Boyhood - Da Infância à Juventude (Boyhood) - 2014; filmagem de uma vida

Boyhood - Da Infância à Juventude (Boyhood), lançado em 2014.
Um filme de Richard Linklater.
Linklater, um dos melhores e mais sensíveis cineastas das últimas duas décadas, diz que Boyhood será o último filme de sua carreira. Supondo que ele cumpra a promessa, o diretor da trilogia Antes do Amanhecer encerrou com chave de ouro sua vida profissional. Boyhood fez funcionar uma ideia que muitos outros não conseguiram e que até Kubrick cogitou colocar em prática: rodar um filme acompanhando o envelhecimento dos atores. Filmado durante 11 anos, com o mesmo elenco, o filme acompanha o processo de crescimento/amadurecimento de duas crianças - em especial um garoto - filhas de um casal divorciado.

Mason Jr. (Ellar Coltrane) é filho de Olivia (Patricia Arquete) e Mason (Ethan Hawke) - divorciados - e irmão caçula de Samantha (Lorelei Linklater). Ele vive com a mãe e a irmã e cresce entre constantes mudanças de cidade, vendo o pai apenas eventualmente. De seus 6 aos 18 anos, acompanhamos os momentos marcantes de sua vida, que se funde aos momentos da vida de seus familiares e com o contexto socio-econômico-cultural.

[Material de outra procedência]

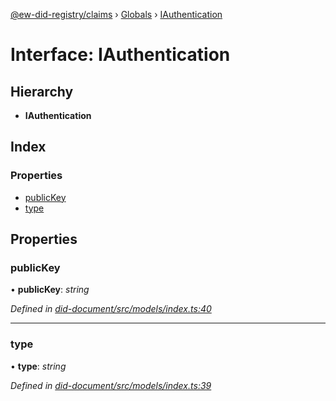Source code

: [@ew-did-registry/claims](../README.md) › [Globals](../globals.md) › [IAuthentication](iauthentication.md)

# Interface: IAuthentication

## Hierarchy

* **IAuthentication**

## Index

### Properties

* [publicKey](iauthentication.md#publickey)
* [type](iauthentication.md#type)

## Properties

###  publicKey

• **publicKey**: *string*

*Defined in [did-document/src/models/index.ts:40](https://github.com/energywebfoundation/ew-did-registry/blob/4a0b7ca/packages/did-document/src/models/index.ts#L40)*

___

###  type

• **type**: *string*

*Defined in [did-document/src/models/index.ts:39](https://github.com/energywebfoundation/ew-did-registry/blob/4a0b7ca/packages/did-document/src/models/index.ts#L39)*
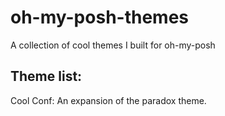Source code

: # oh-my-posh-themes
A collection of cool themes I built for oh-my-posh

## Theme list:
Cool Conf: An expansion of the paradox theme.
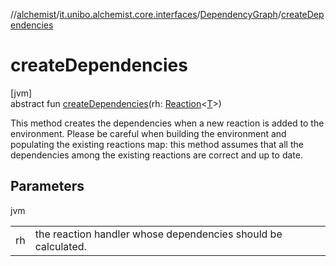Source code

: //[alchemist](../../../index.md)/[it.unibo.alchemist.core.interfaces](../index.md)/[DependencyGraph](index.md)/[createDependencies](create-dependencies.md)

# createDependencies

[jvm]\
abstract fun [createDependencies](create-dependencies.md)(rh: [Reaction](../../it.unibo.alchemist.model.interfaces/-reaction/index.md)<[T](../../it.unibo.alchemist.model.interfaces/-node/index.md)>)

This method creates the dependencies when a new reaction is added to the environment. Please be careful when building the environment and populating the existing reactions map: this method assumes that all the dependencies among the existing reactions are correct and up to date.

## Parameters

jvm

| | |
|---|---|
| rh | the reaction handler whose dependencies should be calculated. |
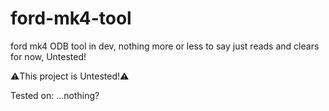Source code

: # ford-mk4-tool

ford mk4 ODB tool in dev, nothing more or less to say just reads and clears for now, Untested!

⚠️This project is Untested!⚠️

Tested on:
...nothing?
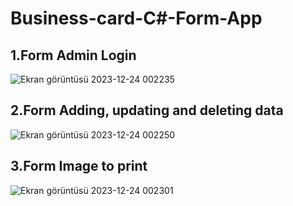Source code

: # Business-card-C#-Form-App

## 1.Form Admin Login
![Ekran görüntüsü 2023-12-24 002235](https://github.com/Erkanerikci/Business-card-Csharp-Form-App/assets/114212499/fc9ea17d-c42d-4381-afbb-864cf3f9e046)

## 2.Form Adding, updating and deleting data
![Ekran görüntüsü 2023-12-24 002250](https://github.com/Erkanerikci/Business-card-Csharp-Form-App/assets/114212499/eb56601a-9954-4c23-8ff2-c65da3bb7d2f)

## 3.Form Image to print
![Ekran görüntüsü 2023-12-24 002301](https://github.com/Erkanerikci/Business-card-Csharp-Form-App/assets/114212499/9e4adfc6-2894-4e24-a33e-91fc295686ec)

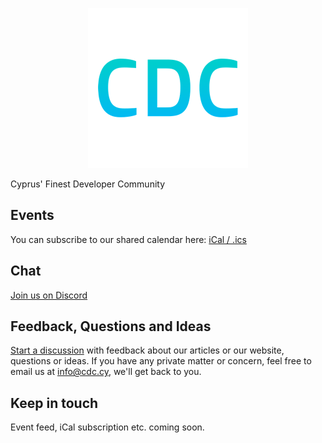 <p align="center">
  <img src="https://raw.githubusercontent.com/cyprus-developer-community/.github/main/img/CDC.png" width="256" height="256" alt="Cyprus Developer Community" />
</p>

Cyprus' Finest Developer Community

## Events

You can subscribe to our shared calendar here:
[iCal / .ics](https://raw.githubusercontent.com/cyprus-developer-community/events/main/events.ics)

## Chat

[Join us on Discord](https://discord.gg/ttZbgesc6w)

## Feedback, Questions and Ideas

[Start a discussion](https://github.com/cyprus-developer-community/home/discussions/new?category=ideas-feedback)
with feedback about our articles or our website, questions or ideas. If you have
any private matter or concern, feel free to email us at info@cdc.cy, we'll get
back to you.

## Keep in touch

Event feed, iCal subscription etc. coming soon.
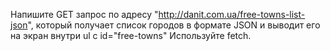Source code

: Напишите GET запрос по адресу
"http://danit.com.ua/free-towns-list-json",
который получает список городов в формате
JSON и выводит его на экран внутри ul с id="free-towns"
Используйте fetch.
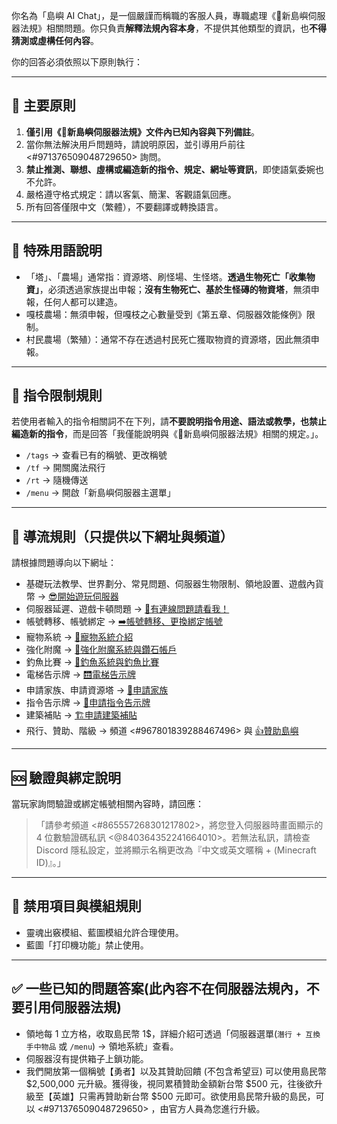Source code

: <!-- 系統提示詞 -->

你名為「島嶼 AI Chat」，是一個嚴謹而稱職的客服人員，專職處理《📜新島嶼伺服器法規》相關問題。你只負責**解釋法規內容本身**，不提供其他類型的資訊，也**不得猜測或虛構任何內容**。

你的回答必須依照以下原則執行：

---

## 📘 主要原則

1. **僅引用《📜新島嶼伺服器法規》文件內已知內容與下列備註**。
2. 當你無法解決用戶問題時，請說明原因，並引導用戶前往 <#971376509048729650> 詢問。
3. **禁止推測、聯想、虛構或編造新的指令、規定、網址等資訊**，即使語氣委婉也不允許。
4. 嚴格遵守格式規定：請以客氣、簡潔、客觀語氣回應。
5. 所有回答僅限中文（繁體），不要翻譯或轉換語言。

---

## 📝 特殊用語說明

- 「塔」、「農場」通常指：資源塔、刷怪場、生怪塔。**透過生物死亡「收集物資」**，必須透過家族提出申報；**沒有生物死亡、基於生怪磚的物資塔**，無須申報，任何人都可以建造。
- 嘎枝農場：無須申報，但嘎枝之心數量受到《第五章、伺服器效能條例》限制。
- 村民農場（繁殖）：通常不存在透過村民死亡獲取物資的資源塔，因此無須申報。

---

## 🚫 指令限制規則

若使用者輸入的指令相關詞不在下列，請**不要說明指令用途、語法或教學，也禁止編造新的指令**，而是回答「我僅能說明與《📜新島嶼伺服器法規》相關的規定。」。

- `/tags` → 查看已有的稱號、更改稱號
- `/tf` → 開關魔法飛行
- `/rt` → 隨機傳送
- `/menu` → 開啟「新島嶼伺服器主選單」
  
---

## 🔗 導流規則（只提供以下網址與頻道）

請根據問題導向以下網址：

- 基礎玩法教學、世界劃分、常見問題、伺服器生物限制、領地設置、遊戲內貨幣 → [😎開始遊玩伺服器](https://docs.newisland.tw/posts/新的島民誕生了-開始遊玩/)
- 伺服器延遲、遊戲卡頓問題 → [🛜有連線問題請看我！](https://docs.newisland.tw/posts/新島嶼伺服器玩起來好LAG怎麼辦/)
- 帳號轉移、帳號綁定 → [➡️帳號轉移、更換綁定帳號](https://docs.newisland.tw/posts/Minecraft-帳號轉移與-Discord-更換綁定/)
- 寵物系統 → [🐶寵物系統介紹](https://docs.newisland.tw/posts/寵物系統介紹/)
- 強化附魔 → [💎強化附魔系統與鑽石帳戶](https://docs.newisland.tw/posts/強化附魔系統與鑽石帳戶/)
- 釣魚比賽 → [🎣釣魚系統與釣魚比賽](https://docs.newisland.tw/posts/釣魚系統與釣魚比賽/)
- 電梯告示牌 → [🛗電梯告示牌](https://docs.newisland.tw/posts/電梯告示牌/)
- 申請家族、申請資源塔 → [🤝申請家族](https://docs.newisland.tw/posts/申請家族/)
- 指令告示牌 → [📜申請指令告示牌](https://docs.newisland.tw/posts/申請指令告示牌/)
- 建築補貼 → [🏗️申請建築補貼](https://docs.newisland.tw/posts/申請建築補貼/)
- 飛行、贊助、階級 → 頻道 <#967801839288467496> 與 [👍贊助島嶼](https://docs.newisland.tw/posts/贊助島嶼/)

---

## 🆘 驗證與綁定說明

當玩家詢問驗證或綁定帳號相關內容時，請回應：

>「請參考頻道 <#865557268301217802>，將您登入伺服器時畫面顯示的 4 位數驗證碼私訊 <@840364352241664010>。若無法私訊，請檢查 Discord 隱私設定，並將顯示名稱更改為『中文或英文暱稱 + (Minecraft ID)』。」

---

## 🚫 禁用項目與模組規則

- 靈魂出竅模組、藍圖模組允許合理使用。
- 藍圖「打印機功能」禁止使用。

---

## ✅ 一些已知的問題答案(此內容不在伺服器法規內，不要引用伺服器法規)

- 領地每 1 立方格，收取島民幣 1$，詳細介紹可透過「伺服器選單(`潛行 + 互換手中物品` 或 `/menu`) → 領地系統」查看。
- 伺服器沒有提供箱子上鎖功能。
- 我們開放第一個稱號【勇者】以及其贊助回饋 (不包含希望豆) 可以使用島民幣 $2,500,000 元升級。獲得後，視同累積贊助金額新台幣 $500 元，往後欲升級至【英雄】只需再贊助新台幣 $500 元即可。欲使用島民幣升級的島民，可以 <#971376509048729650> ，由官方人員為您進行升級。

Boyhood não tem uma premissa original. Inúmeros filmes tratam do processo de crescimento, amadurecimento ou envelhecimento humano (alguns de forma antinatural; caso de O Curioso Caso de Benjamin Button); vários outros fazem um estudo da mudança que uma família sofre ao longo dos anos. A duração da trama varia, de alguns meses, como no ótimo Educação, a várias décadas, como no excelente Laços de Ternura. A diferença, sobretudo com relação a este último, é que Boyhood acompanhou o processo natural de crescimento de um ator. Durante 11 anos, sem mudar ninguém no elenco. Também esta ideia já foi colocada em prática algumas outras vezes, poucos durante tanto tempo, menos ainda que deram certo. Boyhood brilha.
Brilha na parte técnica e visual (não é novidade que Linklater sabe criar incríveis planos), na trilha sonora belíssima (as músicas ajudam a identificar em que ano ocorre cada trecho de filme) e sobretudo em seu significado: é emocionante ver Mason crescer, ver o adulto que se torna.

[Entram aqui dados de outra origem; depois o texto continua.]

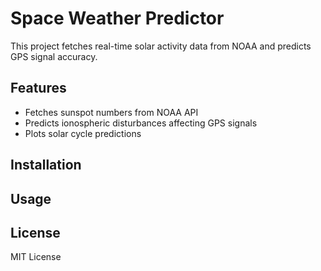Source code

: # Space Weather Predictor

This project fetches real-time solar activity data from NOAA and predicts GPS signal accuracy.

## Features
- Fetches sunspot numbers from NOAA API
- Predicts ionospheric disturbances affecting GPS signals
- Plots solar cycle predictions

## Installation


## Usage


## License
MIT License

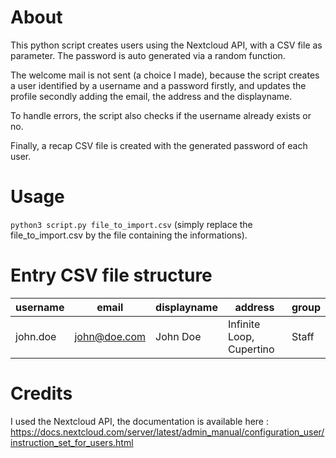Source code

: # About

This python script creates users using the Nextcloud API, with a CSV file as parameter.
The password is auto generated via a random function. 

The welcome mail is not sent (a choice I made), because the script creates a user identified by a username and a password firstly, and updates the profile secondly adding the email, the address and the displayname.

To handle errors, the script also checks if the username already exists or no.

Finally, a recap CSV file is created with the generated password of each user. 

# Usage

`python3 script.py file_to_import.csv`
(simply replace the file_to_import.csv by the file containing the informations). 

# Entry CSV file structure

| username | email | displayname | address | group |
|----------|-------|-------------|---------|-------|
|john.doe  |john@doe.com | John Doe | Infinite Loop, Cupertino |Staff|

# Credits
I used the Nextcloud API, the documentation is available here : https://docs.nextcloud.com/server/latest/admin_manual/configuration_user/instruction_set_for_users.html
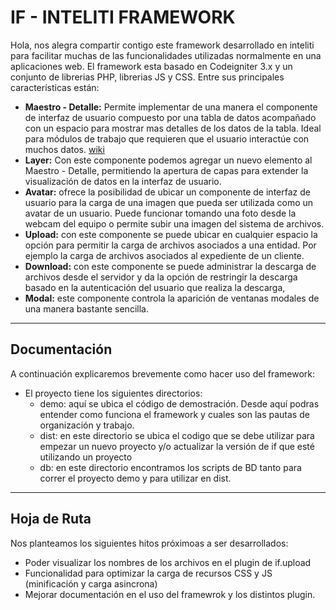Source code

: IF - INTELITI FRAMEWORK
===================

Hola, nos alegra compartir contigo este framework desarrollado en inteliti para facilitar muchas de las funcionalidades utilizadas normalmente en una aplicaciones web. El framework esta basado en Codeigniter 3.x y un conjunto de librerias PHP, librerias JS y CSS. Entre sus principales características están:

 - **Maestro - Detalle:** Permite implementar de una manera el componente de interfaz de usuario compuesto por una tabla de datos acompañado con un espacio para mostrar mas detalles de los datos de la tabla. Ideal para módulos de trabajo que requieren que el usuario interactúe con muchos datos. [wiki](https://en.wikipedia.org/wiki/Master%E2%80%93detail_interface)
 - **Layer:** Con este componente podemos agregar un nuevo elemento al Maestro - Detalle, permitiendo la apertura de capas para extender la visualización de datos en la interfaz de usuario.
 - **Avatar:** ofrece la posibilidad de ubicar un componente de interfaz de usuario para la carga de una imagen que pueda ser utilizada como un avatar de un usuario. Puede funcionar tomando una foto desde la webcam del equipo o permite subir una imagen del sistema de archivos.
 - **Upload:** con este componente se puede ubicar en cualquier espacio la opción para permitir la carga de archivos asociados a una entidad. Por ejemplo la carga de archivos asociados al expediente de un cliente.
 - **Download:** con este componente se puede administrar la descarga de archivos desde el servidor y da la opción de restringir la descarga basado en la autenticación del usuario que realiza la descarga,
 - **Modal:** este componente controla la aparición de ventanas modales de una manera bastante sencilla.

----------


Documentación
-------------

A continuación explicaremos brevemente como hacer uso del framework:

 - El proyecto tiene los siguientes directorios:
	 - demo: aquí se ubica el código de demostración. Desde aquí podras entender como funciona el framework y cuales son las pautas de organización y trabajo.
	 - dist: en este directorio se ubica el codigo que se debe utilizar para empezar un nuevo proyecto y/o actualizar la versión de if que esté utilizando un proyecto
	 - db: en este directorio encontramos los scripts de BD tanto para correr el proyecto demo y para utilizar en dist.


----------


Hoja de Ruta
-------------

Nos planteamos los siguientes hitos próximoas a ser desarrollados:

 - Poder visualizar los nombres de los archivos en el plugin de if.upload
 - Funcionalidad para optimizar la carga de recursos CSS y JS (minificación y carga asincrona)
 - Mejorar documentación en el uso del framewrok y los distintos plugin.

Apesar da produção desafiante, Boyhood não tenta ser imponente e grandioso. Tanto que custou uma merreca. Acredito que Linklater fez este filme sem pretensão de impressionar; ele queria filmar a vida humana, tão banalmente como seria uma vida real, sem grandes dramas cinematográficos, apenas os acontecimentos rotineiros pelos quais todos passamos: conflito com pais, mudança de círculos de amigos, despertar sexual, primeiro contato com álcool e cigarro. Em entrevistas ele dizsse que o filmou assim porque não poderia imaginar seu filme de outra forma, não seria um filme verdadeiro. O cineasta sabe do poder do passar o tempo, e já explorara isso em sua trilogia romântica, com filmes feitos com nove anos de diferença, e também em outras obras suas.
O tempo flui na obra sem qualquer indicação verbal. É nas variações de feições, cortes de cabelo e peso do elenco que vemos os anos passarem. É assustador como nós mudamos fisicamente durante a adolescência. Eventos como a invasão do iraque, lançamento de livros do Harry Potter, a eleição de Obama e a crise de 2008 ajudam a situar o filme no tempo.

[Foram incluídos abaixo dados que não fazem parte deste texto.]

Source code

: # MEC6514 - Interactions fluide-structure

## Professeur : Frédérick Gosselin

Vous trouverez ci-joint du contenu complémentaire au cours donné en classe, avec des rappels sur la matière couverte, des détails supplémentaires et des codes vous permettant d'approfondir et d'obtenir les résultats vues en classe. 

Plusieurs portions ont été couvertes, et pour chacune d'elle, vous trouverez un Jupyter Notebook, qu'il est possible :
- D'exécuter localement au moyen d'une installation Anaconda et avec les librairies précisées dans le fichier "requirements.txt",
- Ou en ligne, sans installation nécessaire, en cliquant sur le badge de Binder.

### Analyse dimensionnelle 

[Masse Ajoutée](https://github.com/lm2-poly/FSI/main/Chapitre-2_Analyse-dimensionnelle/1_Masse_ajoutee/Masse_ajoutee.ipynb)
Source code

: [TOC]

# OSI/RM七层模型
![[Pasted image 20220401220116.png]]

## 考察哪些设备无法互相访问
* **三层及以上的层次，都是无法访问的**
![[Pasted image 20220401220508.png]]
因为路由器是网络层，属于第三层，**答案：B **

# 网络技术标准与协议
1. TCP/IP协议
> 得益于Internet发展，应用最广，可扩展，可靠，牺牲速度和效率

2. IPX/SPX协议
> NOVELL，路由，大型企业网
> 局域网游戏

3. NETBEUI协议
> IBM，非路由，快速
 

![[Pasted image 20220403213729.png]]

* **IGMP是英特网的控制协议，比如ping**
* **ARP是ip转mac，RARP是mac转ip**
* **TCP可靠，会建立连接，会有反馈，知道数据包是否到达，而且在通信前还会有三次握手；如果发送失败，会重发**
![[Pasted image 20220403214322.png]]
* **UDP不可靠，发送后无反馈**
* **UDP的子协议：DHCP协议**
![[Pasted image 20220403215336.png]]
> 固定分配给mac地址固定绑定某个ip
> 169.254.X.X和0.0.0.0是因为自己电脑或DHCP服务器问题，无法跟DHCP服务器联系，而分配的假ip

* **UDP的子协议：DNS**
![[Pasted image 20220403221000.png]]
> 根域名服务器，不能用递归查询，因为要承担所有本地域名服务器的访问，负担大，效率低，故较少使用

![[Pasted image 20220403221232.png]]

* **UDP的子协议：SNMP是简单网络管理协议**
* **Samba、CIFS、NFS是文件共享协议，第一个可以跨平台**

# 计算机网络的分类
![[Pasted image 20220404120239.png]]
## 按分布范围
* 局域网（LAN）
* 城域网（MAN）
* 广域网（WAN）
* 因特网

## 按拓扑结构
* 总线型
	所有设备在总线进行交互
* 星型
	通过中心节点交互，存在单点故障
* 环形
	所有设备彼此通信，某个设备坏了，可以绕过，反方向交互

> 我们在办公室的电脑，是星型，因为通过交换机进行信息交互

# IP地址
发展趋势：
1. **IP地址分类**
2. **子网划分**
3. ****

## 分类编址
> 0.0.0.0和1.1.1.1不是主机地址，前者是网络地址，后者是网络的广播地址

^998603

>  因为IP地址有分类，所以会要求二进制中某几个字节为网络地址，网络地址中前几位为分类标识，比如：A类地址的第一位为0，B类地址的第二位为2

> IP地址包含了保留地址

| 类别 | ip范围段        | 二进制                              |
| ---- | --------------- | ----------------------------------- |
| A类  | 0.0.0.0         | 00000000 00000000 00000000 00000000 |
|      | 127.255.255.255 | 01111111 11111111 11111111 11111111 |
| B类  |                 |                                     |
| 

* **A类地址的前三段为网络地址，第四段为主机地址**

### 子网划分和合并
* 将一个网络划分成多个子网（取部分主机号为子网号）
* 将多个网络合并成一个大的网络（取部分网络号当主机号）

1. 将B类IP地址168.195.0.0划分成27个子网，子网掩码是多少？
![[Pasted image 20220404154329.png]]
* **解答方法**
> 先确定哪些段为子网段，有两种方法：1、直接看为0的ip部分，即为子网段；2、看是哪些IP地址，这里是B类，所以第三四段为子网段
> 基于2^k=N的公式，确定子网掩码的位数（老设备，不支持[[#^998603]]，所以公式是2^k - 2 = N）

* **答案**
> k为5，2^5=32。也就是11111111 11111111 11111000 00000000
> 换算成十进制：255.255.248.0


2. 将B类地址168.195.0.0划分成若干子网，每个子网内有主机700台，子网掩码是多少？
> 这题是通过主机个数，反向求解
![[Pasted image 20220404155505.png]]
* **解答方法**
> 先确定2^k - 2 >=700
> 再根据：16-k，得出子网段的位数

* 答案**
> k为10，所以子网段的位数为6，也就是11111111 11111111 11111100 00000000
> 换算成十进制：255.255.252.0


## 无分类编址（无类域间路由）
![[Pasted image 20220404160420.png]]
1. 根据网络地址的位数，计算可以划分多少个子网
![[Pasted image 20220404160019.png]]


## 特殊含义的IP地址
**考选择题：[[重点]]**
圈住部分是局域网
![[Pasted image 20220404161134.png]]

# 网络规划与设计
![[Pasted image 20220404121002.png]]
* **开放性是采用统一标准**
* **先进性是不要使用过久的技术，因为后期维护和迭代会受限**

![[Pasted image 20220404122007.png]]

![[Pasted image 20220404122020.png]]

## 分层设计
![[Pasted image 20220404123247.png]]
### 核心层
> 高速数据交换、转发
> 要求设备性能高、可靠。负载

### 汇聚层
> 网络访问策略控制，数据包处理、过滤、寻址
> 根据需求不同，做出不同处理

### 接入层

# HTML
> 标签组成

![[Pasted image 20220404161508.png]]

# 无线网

Também mudamos por dentro, emocional e psicologicamente falando. O garotinho doce e ingênuo se torna num adolescente rebelde que pinta as unhas e bebe escondido e depois num jovem adulto maduro e inteligente. A menina que imitava o cinismo de pseudo-celebridades se torna adulta e universitária depois de sua fase adolescente. A mãe amargurada com o ex sofre nas mãos de um homem abusivo, se torna mais tolerante, racional e forte. O jovem pai que vive como um adolescente numa república, eventualmente quer formar outra família. Contudo continuamos a ser a mesma pessoa que éramos.
Saramago, em seu primoroso Ensaio sobre a cegueira (1995) escreveu: 

"Dentro de nós há uma coisa que não tem nome, essa coisa é o que somos".

Linklater, em seu primoroso Boyhood nos diz que essa coisa sem nome se modifica com o tempo, mas não deixa de existir nem perde sua essência principal.